We have bad, bad experiences with fast food hushpuppies (chronicled in our Arby’s Jalapeno Hushpuppies review), so we were apprehensive about ordering this right off the bat. Fast food attempting to cover the nebulous realm of lesser-known deep fried goodies is usually a disaster better left for state fairs and family cookouts, because the end result is usually overdone and oily. Let’s hope things will be better this time.
We got our shrimp for $4.99 at our local Popeyes; this is a dollar higher than most of Popeyes’ other limited time offers. It could be understandable for a seafood offering, but it could be the nail in the coffin.
Our first impression was kind of underwhelming, but that may be because the side was not included (more on that later). Still, most Popeyes boxes are filled to bursting with chicken, so this wasn’t a very promising start.
Each shrimp was coated in a thick, crisp layer of hushpuppy cornmeal. When bit into, they were actually pretty good – each shrimp was tender and juicy and the cornmeal coating was very crunchy. We liked the breading a lot, and it really did taste like its namesake. There was a good corn flavor and the texture was spot on for a well-fried hushpuppy. Even the tails tasted good and were nice and chewy.
The sauce was where things started to fall apart. Popeyes offers a standard plain cocktail sauce, but the Hushpuppy Butterfly Shrimp comes with a special sauce labelled Cajun Cocktail.
It tasted nothing like a good cocktail sauce, as it was more like an overwhelmingly spicy ketchup with the texture to match. Cocktail sauce enthusiasts will probably point out that cocktail sauce consists of ketchup; however, this was just spicy ketchup. The sauce was also very cold, and cold sauce plus hot shrimp makes for a lukewarm flavor.

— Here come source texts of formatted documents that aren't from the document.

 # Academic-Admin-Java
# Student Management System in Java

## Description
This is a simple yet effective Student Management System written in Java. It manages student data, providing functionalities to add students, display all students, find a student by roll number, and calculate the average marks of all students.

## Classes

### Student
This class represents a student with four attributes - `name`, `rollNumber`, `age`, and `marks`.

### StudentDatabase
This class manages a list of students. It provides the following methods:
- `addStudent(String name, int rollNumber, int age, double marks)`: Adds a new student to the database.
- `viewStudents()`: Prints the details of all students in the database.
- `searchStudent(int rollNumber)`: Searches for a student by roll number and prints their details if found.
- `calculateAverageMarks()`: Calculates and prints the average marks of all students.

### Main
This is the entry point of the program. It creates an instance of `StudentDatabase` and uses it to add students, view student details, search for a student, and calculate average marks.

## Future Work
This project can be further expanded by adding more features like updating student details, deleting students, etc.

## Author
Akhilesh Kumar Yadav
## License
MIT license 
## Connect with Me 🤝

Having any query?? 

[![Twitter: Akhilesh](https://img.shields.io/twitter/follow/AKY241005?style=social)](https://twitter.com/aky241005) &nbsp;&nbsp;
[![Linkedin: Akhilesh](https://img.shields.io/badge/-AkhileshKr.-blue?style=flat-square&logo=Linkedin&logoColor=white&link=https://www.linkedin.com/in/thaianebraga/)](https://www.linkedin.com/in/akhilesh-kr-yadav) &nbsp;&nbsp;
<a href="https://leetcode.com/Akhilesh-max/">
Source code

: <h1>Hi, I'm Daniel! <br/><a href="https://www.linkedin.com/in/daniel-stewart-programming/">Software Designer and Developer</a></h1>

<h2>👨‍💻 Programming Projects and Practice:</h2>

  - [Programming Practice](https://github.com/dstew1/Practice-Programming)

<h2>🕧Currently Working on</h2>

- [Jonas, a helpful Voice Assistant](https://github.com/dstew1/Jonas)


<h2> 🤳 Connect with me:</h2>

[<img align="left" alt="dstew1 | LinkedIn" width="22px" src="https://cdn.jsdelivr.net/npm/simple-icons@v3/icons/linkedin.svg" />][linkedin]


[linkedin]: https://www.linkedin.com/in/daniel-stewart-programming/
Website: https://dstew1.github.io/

What we did like about the sauce was its spice level – we here at Eggware.XYZ love hot food and this
ketchup cocktail sauce was pleasantly spicy. Unfortunately, the flavor completely overwhelms the shrimp in any quantity, while the shrimp is just a little too dry to eat on its own. A milder (in flavor, not spice) sauce would have been nice.
The portions were also disappointingly small. Eight small shrimp is really not a lot of food, even for $4.99, which is also aggravated by the fact that there’s just too much of the damn sauce coupled with not enough shrimp – normally Popeyes offerings are perfectly proportioned to the sauce given, but we weren’t even halfway done with the sauce when we finished the shrimp.
Not to mention that since our local Popeyes managed to forget our side, we were left wanting a lot more after eating this.
2 out of 5 – Not Worth Trying
This… well, it wasn’t bad, but it sure as heck wasn’t good. Fast food shrimp is expensive at best, and the price point on this just didn’t hit it with us. The shrimp themselves were very tasty, but a high price, minuscule portions and mediocre sauce weren’t enough to turn into a worthwhile whole.
Probably the most insulting thing was that it wasn’t even bad for the reasons we expected, as attributes like a burnt oil-soaked exterior and cold interior was completely absent. Instead, the food itself was theoretically perfect, destroyed by a lack of appropriate sauce.